* **What to work on**
Go through the listing beneath this task and return every line that carries the string "Links".

—————

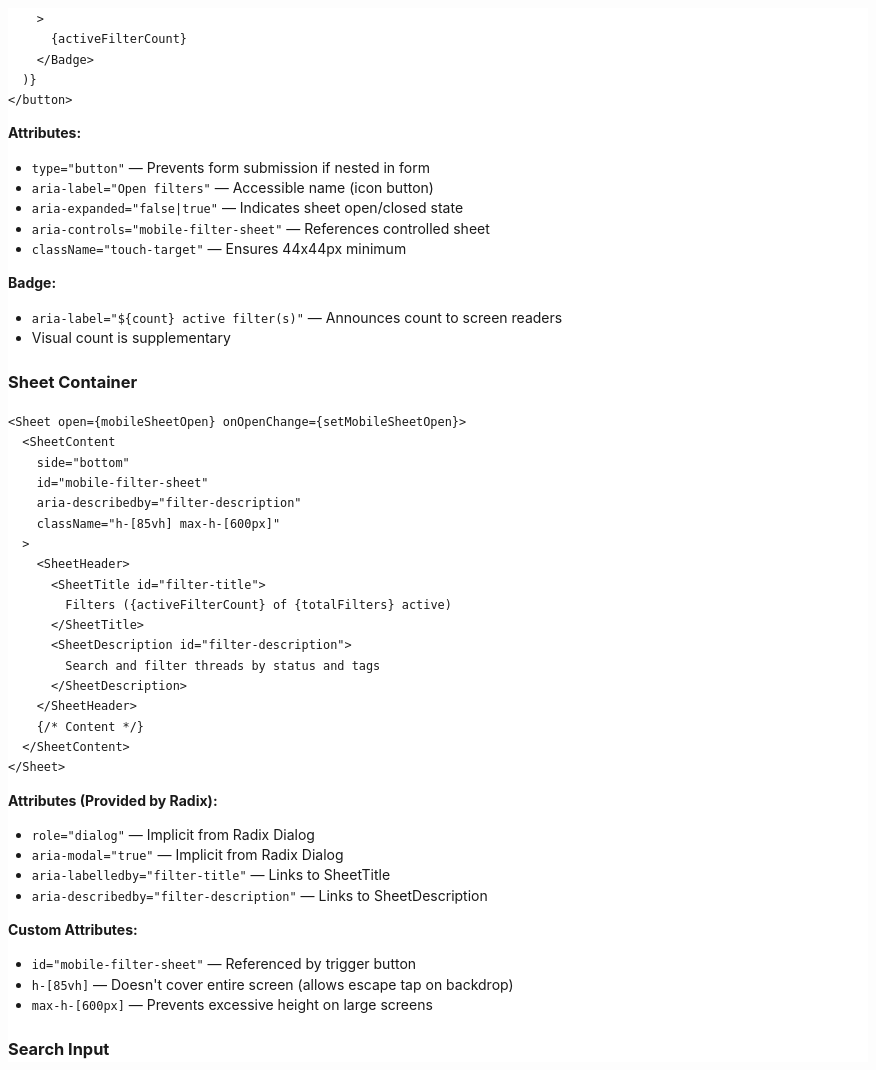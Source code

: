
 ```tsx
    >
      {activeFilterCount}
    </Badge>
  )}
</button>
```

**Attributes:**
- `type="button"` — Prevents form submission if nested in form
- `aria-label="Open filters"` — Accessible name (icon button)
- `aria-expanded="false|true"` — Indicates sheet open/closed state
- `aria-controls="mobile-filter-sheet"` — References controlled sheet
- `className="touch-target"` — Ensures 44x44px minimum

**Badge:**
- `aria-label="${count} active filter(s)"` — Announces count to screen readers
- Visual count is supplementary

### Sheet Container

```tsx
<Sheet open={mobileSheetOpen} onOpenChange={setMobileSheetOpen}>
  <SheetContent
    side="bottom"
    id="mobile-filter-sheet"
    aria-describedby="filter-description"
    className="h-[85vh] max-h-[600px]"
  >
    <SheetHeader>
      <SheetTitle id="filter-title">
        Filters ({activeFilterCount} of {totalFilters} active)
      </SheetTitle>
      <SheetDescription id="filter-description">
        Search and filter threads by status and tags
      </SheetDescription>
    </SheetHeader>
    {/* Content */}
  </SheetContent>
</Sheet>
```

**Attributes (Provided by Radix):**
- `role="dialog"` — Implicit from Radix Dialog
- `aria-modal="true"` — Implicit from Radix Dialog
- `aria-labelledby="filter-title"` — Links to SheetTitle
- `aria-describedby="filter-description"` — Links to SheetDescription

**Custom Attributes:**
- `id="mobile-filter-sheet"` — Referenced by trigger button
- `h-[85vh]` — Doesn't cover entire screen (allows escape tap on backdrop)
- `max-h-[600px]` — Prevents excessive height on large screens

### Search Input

—————

* **Answer to the problem**
- `aria-labelledby="filter-title"` — Links to SheetTitle
- `aria-describedby="filter-description"` — Links to SheetDescription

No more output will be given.